** What this task involves **
Your output must consist solely of the lines from the one containing "Docs for developpers" through the end of the records, reproduced exactly.
##### Records provided #####
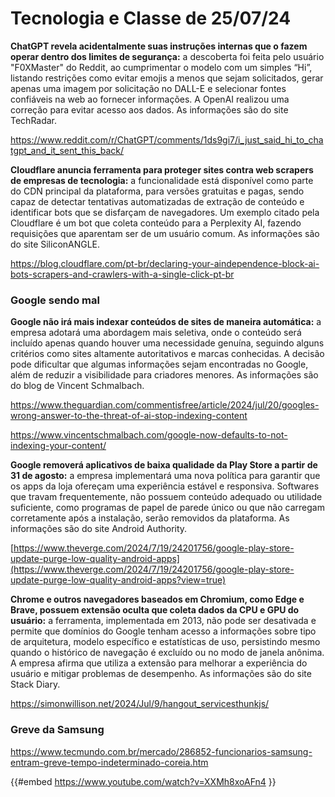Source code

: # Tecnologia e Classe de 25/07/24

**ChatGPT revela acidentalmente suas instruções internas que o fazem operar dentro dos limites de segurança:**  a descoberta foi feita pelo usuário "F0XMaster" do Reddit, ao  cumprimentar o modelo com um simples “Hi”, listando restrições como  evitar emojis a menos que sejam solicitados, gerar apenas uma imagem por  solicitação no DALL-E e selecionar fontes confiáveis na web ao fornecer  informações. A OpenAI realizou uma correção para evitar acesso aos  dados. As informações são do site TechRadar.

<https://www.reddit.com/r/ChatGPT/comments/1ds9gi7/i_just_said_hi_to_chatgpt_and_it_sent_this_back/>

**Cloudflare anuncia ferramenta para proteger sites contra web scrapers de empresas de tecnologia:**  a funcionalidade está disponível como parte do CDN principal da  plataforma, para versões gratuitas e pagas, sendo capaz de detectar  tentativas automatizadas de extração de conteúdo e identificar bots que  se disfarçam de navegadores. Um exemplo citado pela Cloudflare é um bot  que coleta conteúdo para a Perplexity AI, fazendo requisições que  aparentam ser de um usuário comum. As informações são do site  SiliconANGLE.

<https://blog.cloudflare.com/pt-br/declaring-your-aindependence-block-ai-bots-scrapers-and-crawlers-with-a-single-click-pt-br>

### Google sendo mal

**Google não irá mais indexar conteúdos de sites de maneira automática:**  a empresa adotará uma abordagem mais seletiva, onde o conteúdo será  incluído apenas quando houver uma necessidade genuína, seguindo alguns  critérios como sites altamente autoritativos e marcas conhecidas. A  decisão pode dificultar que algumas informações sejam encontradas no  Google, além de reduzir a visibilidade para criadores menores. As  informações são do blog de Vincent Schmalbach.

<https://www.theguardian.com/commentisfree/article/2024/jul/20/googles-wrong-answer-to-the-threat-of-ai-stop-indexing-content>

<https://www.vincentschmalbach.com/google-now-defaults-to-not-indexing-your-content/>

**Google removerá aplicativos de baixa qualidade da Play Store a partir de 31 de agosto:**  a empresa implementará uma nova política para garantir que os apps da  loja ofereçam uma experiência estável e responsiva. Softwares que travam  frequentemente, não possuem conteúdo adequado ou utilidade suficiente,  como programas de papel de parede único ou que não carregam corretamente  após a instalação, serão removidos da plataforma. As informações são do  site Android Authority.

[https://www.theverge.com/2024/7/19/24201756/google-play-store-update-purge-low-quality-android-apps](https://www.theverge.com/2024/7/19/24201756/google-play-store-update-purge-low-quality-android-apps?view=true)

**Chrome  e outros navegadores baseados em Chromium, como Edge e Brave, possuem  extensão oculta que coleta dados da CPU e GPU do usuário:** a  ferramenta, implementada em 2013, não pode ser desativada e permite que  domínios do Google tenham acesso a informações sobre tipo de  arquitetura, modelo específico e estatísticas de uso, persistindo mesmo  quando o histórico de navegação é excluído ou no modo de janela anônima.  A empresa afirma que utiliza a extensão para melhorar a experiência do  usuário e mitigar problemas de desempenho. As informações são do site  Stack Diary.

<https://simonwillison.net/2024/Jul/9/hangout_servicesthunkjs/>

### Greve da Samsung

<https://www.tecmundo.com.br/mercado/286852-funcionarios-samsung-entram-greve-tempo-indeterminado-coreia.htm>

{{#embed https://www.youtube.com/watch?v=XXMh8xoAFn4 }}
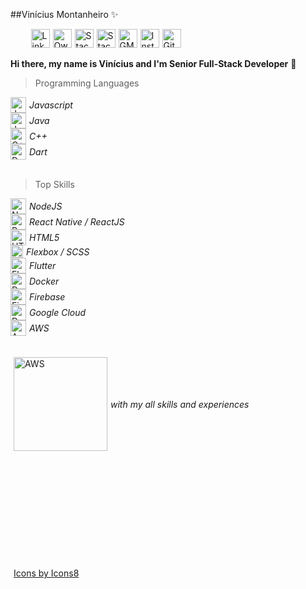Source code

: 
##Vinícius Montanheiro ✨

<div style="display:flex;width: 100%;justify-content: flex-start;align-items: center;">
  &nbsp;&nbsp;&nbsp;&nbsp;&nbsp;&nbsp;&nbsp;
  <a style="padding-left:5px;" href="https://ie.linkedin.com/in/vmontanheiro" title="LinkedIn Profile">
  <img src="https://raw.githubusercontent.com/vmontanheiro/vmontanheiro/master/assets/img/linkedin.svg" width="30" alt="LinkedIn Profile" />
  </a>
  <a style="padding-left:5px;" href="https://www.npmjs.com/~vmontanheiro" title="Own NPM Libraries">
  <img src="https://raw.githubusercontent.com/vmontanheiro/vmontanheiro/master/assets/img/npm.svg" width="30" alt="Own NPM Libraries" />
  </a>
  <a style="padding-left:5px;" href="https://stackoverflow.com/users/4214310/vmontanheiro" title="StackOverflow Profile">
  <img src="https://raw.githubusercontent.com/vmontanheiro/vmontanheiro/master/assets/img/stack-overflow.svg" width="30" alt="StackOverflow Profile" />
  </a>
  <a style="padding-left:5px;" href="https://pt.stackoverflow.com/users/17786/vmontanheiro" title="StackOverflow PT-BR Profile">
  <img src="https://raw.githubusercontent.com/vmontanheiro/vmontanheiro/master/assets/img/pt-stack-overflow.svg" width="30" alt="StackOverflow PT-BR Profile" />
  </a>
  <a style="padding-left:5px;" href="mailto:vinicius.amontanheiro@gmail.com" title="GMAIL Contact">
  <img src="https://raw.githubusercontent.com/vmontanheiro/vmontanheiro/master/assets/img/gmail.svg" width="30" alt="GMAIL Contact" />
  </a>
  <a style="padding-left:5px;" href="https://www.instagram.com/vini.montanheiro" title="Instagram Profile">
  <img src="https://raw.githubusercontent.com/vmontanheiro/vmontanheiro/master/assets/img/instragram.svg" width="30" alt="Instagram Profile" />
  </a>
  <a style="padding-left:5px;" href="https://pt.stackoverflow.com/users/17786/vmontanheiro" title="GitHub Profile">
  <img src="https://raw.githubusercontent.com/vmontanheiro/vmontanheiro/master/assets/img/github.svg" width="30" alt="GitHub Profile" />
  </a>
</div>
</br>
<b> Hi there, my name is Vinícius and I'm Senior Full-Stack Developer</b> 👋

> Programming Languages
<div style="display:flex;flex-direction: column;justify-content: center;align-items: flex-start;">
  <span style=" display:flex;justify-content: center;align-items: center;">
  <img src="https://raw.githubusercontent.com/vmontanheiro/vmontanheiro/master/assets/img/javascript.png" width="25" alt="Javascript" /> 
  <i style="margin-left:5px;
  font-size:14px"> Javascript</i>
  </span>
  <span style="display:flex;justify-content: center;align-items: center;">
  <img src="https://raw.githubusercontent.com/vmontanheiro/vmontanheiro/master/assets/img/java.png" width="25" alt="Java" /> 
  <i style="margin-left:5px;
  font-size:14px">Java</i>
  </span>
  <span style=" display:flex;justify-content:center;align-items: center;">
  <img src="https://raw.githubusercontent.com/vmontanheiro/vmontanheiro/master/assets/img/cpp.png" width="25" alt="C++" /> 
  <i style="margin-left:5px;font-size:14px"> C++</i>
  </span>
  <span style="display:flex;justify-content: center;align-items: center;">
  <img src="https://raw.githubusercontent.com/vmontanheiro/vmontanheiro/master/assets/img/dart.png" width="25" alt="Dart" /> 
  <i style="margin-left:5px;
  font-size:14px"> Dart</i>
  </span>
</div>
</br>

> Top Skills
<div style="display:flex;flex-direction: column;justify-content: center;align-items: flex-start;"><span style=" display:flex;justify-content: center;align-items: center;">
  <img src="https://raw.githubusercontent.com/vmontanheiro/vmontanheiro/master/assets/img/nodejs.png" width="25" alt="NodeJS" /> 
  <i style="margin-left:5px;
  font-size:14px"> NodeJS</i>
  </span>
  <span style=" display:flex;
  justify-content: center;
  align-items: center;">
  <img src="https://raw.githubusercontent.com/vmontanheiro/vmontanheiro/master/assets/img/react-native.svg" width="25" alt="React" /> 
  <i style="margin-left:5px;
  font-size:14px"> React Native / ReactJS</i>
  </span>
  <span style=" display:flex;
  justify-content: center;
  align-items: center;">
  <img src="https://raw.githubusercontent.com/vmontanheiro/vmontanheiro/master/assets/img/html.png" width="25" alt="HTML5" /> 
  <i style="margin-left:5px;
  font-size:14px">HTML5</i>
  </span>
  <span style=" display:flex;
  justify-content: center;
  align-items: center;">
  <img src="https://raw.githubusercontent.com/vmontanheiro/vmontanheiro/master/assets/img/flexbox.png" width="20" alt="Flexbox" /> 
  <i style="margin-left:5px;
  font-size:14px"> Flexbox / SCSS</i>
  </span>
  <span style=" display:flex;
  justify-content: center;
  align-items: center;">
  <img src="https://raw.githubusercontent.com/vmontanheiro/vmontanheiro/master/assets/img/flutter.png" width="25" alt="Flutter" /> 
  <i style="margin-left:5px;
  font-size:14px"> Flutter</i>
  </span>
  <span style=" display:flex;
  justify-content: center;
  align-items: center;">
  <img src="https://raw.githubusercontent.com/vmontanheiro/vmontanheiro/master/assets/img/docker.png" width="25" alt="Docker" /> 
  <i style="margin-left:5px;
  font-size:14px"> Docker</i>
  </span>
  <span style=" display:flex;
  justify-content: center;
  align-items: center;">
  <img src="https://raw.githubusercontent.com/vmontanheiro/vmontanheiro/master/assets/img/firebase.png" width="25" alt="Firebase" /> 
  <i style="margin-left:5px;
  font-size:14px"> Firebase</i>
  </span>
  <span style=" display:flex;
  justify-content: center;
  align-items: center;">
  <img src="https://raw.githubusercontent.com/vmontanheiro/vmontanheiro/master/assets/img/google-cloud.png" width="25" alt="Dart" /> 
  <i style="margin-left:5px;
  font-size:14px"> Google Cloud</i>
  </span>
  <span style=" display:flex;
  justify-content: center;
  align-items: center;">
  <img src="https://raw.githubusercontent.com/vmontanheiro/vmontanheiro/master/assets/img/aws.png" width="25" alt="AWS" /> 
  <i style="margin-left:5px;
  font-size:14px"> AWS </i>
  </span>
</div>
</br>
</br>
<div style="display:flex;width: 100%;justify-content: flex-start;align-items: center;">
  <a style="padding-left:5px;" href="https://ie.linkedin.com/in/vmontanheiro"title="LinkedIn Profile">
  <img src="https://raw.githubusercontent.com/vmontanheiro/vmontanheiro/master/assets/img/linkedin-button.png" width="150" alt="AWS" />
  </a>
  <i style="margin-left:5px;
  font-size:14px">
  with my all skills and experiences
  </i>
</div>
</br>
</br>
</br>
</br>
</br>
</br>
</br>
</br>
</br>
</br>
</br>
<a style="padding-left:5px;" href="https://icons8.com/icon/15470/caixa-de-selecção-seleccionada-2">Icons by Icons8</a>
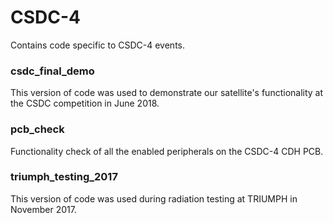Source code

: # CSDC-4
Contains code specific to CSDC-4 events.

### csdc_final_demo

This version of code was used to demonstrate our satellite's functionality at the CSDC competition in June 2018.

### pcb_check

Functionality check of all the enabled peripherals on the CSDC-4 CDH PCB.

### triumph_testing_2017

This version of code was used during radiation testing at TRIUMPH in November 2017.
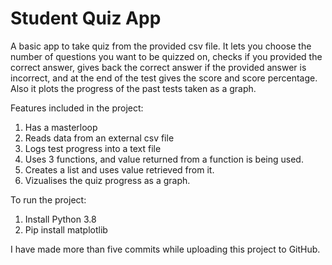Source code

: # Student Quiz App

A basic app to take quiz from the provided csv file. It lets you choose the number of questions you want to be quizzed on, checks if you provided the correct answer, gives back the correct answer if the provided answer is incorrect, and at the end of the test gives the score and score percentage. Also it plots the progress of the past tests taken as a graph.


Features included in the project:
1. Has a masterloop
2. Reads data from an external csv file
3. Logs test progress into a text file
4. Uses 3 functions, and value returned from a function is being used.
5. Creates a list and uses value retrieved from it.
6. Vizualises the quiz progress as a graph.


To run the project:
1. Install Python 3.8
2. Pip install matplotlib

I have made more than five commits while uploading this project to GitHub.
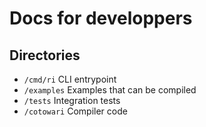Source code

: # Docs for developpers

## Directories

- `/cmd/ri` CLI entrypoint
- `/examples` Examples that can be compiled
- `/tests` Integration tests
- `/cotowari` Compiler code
#####
** Reply **
: # Docs for developpers

## Directories

- `/cmd/ri` CLI entrypoint
- `/examples` Examples that can be compiled
- `/tests` Integration tests
- `/cotowari` Compiler code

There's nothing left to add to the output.